Fall 2018 Issue
A consultant may be skilled at what he/she does and perfectly grasp the fundamentals of business-to-business (B2B) and business-to-consumer (B2C) marketing through personal experience. But when it comes to segmentation, there is fine print worth considering.
Both B2B and B2C marketing take root from the same ground: goal and message definition, target market confirmation, and identification of channels to facilitate communication with a predetermined target audience. With strategic and focused work, companies can go on to convert these into actual customers. When it comes to segmentation between audiences the unique characteristics of the B2B audience must be thought out.
1. The needs of B2B buyers tend to be complex
Clients in a B2B environment are complex because their solutions are part of a much larger process. In a B2B system, clients are experts and vendors must ensure customer satisfaction during the whole buying cycle. Even when vendors offer a standard solution, many times customization is an important part of the B2B process. This applies to both products and services. Clients often have specialized needs that require individual attention and / or suitable modifications. This customization allows vendors to further adjust their segmentation process, based on the different needs or applications of similar clients.
The base offer remains the same, with adjustments made according to varying needs. This provides the advantage of a solution with multiple adjustments, each responding to the exact requirements of one niche market. Even when the requirements are complex the exact solution is available.
2. The decision process for B2B purchases involves a group of people
Decision-making is also different in B2B purchases. When individual people look for shoes, furniture, or even a house, the criteria to buy and the final decision rests with one or two people.
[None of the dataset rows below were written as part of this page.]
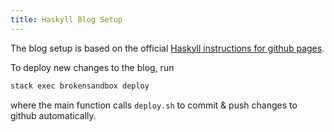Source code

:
 ```yaml
---
title: Haskyll Blog Setup
---
```


The blog setup is based on the official [Haskyll instructions for github pages](https://jaspervdj.be/hakyll/tutorials/github-pages-tutorial.html). 

To deploy new changes to the blog, run

```sh
stack exec brokensandbox deploy
```

where the main function calls `deploy.sh` to commit & push changes to github automatically. 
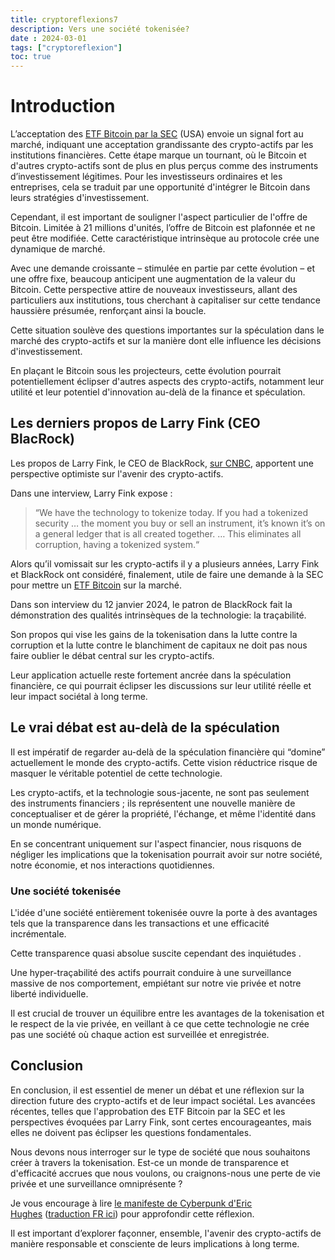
 ```yaml
---
title: cryptoreflexions7
description: Vers une société tokenisée?
date : 2024-03-01
tags: ["cryptoreflexion"]
toc: true
---
```

# Introduction

L’acceptation des [ETF Bitcoin par la SEC](https://www.sec.gov/news/statement/uyeda-statement-spot-bitcoin-011023) (USA) envoie un signal fort au marché, indiquant une acceptation grandissante des crypto-actifs par les institutions financières. Cette étape marque un tournant, où le Bitcoin et d'autres crypto-actifs sont de plus en plus perçus comme des instruments d’investissement légitimes. Pour les investisseurs ordinaires et les entreprises, cela se traduit par une opportunité d'intégrer le Bitcoin dans leurs stratégies d'investissement.

Cependant, il est important de souligner l'aspect particulier de l'offre de Bitcoin. Limitée à 21 millions d'unités, l’offre de Bitcoin est plafonnée et ne peut être modifiée. Cette caractéristique intrinsèque au protocole crée une dynamique de marché.

Avec une demande croissante – stimulée en partie par cette évolution – et une offre fixe, beaucoup anticipent une augmentation de la valeur du Bitcoin. Cette perspective attire de nouveaux investisseurs, allant des particuliers aux institutions, tous cherchant à capitaliser sur cette tendance haussière présumée, renforçant ainsi la boucle.

Cette situation soulève des questions importantes sur la spéculation dans le marché des crypto-actifs et sur la manière dont elle influence les décisions d'investissement.

En plaçant le Bitcoin sous les projecteurs, cette évolution pourrait potentiellement éclipser d'autres aspects des crypto-actifs, notamment leur utilité et leur potentiel d'innovation au-delà de la finance et spéculation.

## Les derniers propos de Larry Fink (CEO BlacRock)

Les propos de Larry Fink, le CEO de BlackRock, [sur CNBC](https://www.cnbc.com/2024/01/12/blackrocks-larry-fink-says-bitcoin-etfs-are-just-the-first-step-in-the-technological-revolution-of-finance.html), apportent une perspective optimiste sur l'avenir des crypto-actifs.

Dans une interview, Larry Fink expose :

> “We have the technology to tokenize today. If you had a tokenized security … the moment you buy or sell an instrument, it’s known it’s on a general ledger that is all created together. … This eliminates all corruption, having a tokenized system.“

Alors qu’il vomissait sur les crypto-actifs il y a plusieurs années, Larry Fink et BlackRock ont considéré, finalement, utile de faire une demande à la SEC pour mettre un [ETF Bitcoin](https://www.ishares.com/us/products/333011/ishares-bitcoin-trust) sur la marché.

Dans son interview du 12 janvier 2024, le patron de BlackRock fait la démonstration des qualités intrinsèques de la technologie: la traçabilité.

Son propos qui vise les gains de la tokenisation dans la lutte contre la corruption et la lutte contre le blanchiment de capitaux ne doit pas nous faire oublier le débat central sur les crypto-actifs.

Leur application actuelle reste fortement ancrée dans la spéculation financière, ce qui pourrait éclipser les discussions sur leur utilité réelle et leur impact sociétal à long terme.  

## Le vrai débat est au-delà de la spéculation

Il est impératif de regarder au-delà de la spéculation financière qui “domine” actuellement le monde des crypto-actifs. Cette vision réductrice risque de masquer le véritable potentiel de cette technologie.

Les crypto-actifs, et la technologie sous-jacente, ne sont pas seulement des instruments financiers ; ils représentent une nouvelle manière de conceptualiser et de gérer la propriété, l'échange, et même l'identité dans un monde numérique.

En se concentrant uniquement sur l'aspect financier, nous risquons de négliger les implications que la tokenisation pourrait avoir sur notre société, notre économie, et nos interactions quotidiennes.  

### Une société tokenisée

L'idée d'une société entièrement tokenisée ouvre la porte à des avantages tels que la transparence dans les transactions et une efficacité incrémentale.

Cette transparence quasi absolue suscite cependant des inquiétudes .

Une hyper-traçabilité des actifs pourrait conduire à une surveillance massive de nos comportement, empiétant sur notre vie privée et notre liberté individuelle.

Il est crucial de trouver un équilibre entre les avantages de la tokenisation et le respect de la vie privée, en veillant à ce que cette technologie ne crée pas une société où chaque action est surveillée et enregistrée.

## Conclusion

En conclusion, il est essentiel de mener un débat et une réflexion sur la direction future des crypto-actifs et de leur impact sociétal. Les avancées récentes, telles que l'approbation des ETF Bitcoin par la SEC et les perspectives évoquées par Larry Fink, sont certes encourageantes, mais elles ne doivent pas éclipser les questions fondamentales.

Nous devons nous interroger sur le type de société que nous souhaitons créer à travers la tokenisation. Est-ce un monde de transparence et d'efficacité accrues que nous voulons, ou craignons-nous une perte de vie privée et une surveillance omniprésente ?

Je vous encourage à lire [le manifeste de Cyberpunk d'Eric Hughes](https://www.activism.net/cypherpunk/manifesto.html) ([traduction FR ici](https://www.ethereum-france.com/blog/le-manifeste-dun-cypherpunk/)) pour approfondir cette réflexion.

Il est important d’explorer façonner, ensemble, l'avenir des crypto-actifs de manière responsable et consciente de leurs implications à long terme.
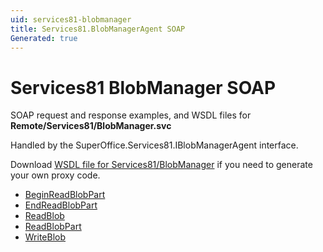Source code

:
 ```yaml
---
uid: services81-blobmanager
title: Services81.BlobManagerAgent SOAP
Generated: true
---
```


# Services81 BlobManager SOAP

SOAP request and response examples, and WSDL files for **Remote/Services81/BlobManager.svc**

Handled by the <see cref="T:SuperOffice.Services81.IBlobManagerAgent">SuperOffice.Services81.IBlobManagerAgent</see> interface.



Download [WSDL file for Services81/BlobManager](../Services81-BlobManager.md) if you need to generate your own proxy code.

* [BeginReadBlobPart](BeginReadBlobPart.md)
* [EndReadBlobPart](EndReadBlobPart.md)
* [ReadBlob](ReadBlob.md)
* [ReadBlobPart](ReadBlobPart.md)
* [WriteBlob](WriteBlob.md)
In contrast, the B2B buying process usually involves a number of decision-makers from different departments, each with particular needs and priorities. On top of that, the amount of money involved in a B2B purchase also differs from the usual B2C transactions.
3. B2B buyers are rational
B2B buyers are said to be more ‘rational’ than their B2C counterparts, an interesting and sometimes controversial conclusion. When an individual makes a purchase on behalf of an organization his / her reputation is at stake. Mistakes will lead to questions and consequences. Buying on behalf of an organization requires a clear mind and sound evaluation to separate ‘want’ from ‘need’.
Segmenting a business audience based on need is a more efficient approach than segmenting based on consumer audience criteria such as geography or demographics. It is critical to identifying the reasons why the client makes the purchase.
4. B2B companies need a lower number of clients to be profitable
A B2B target audience is smaller than a B2C target audience. In B2C sales the target market can include millions of potential customers, whereas a small number of B2B clients can generate 80% or more of sales. In the B2B process, a few clients can make a huge difference.
5. Long buying cycle
In most B2C transactions, clients make purchase decisions within days or even minutes. The buying cycle in B2B companies is much longer, ranging from a few months to years. The mechanics at work in B2B environments are elaborate: select solutions, track down the most appropriate vendors as well as clarify every advantage and disadvantage of the solution. This is followed by discussions about options and implications with the team. This process takes time.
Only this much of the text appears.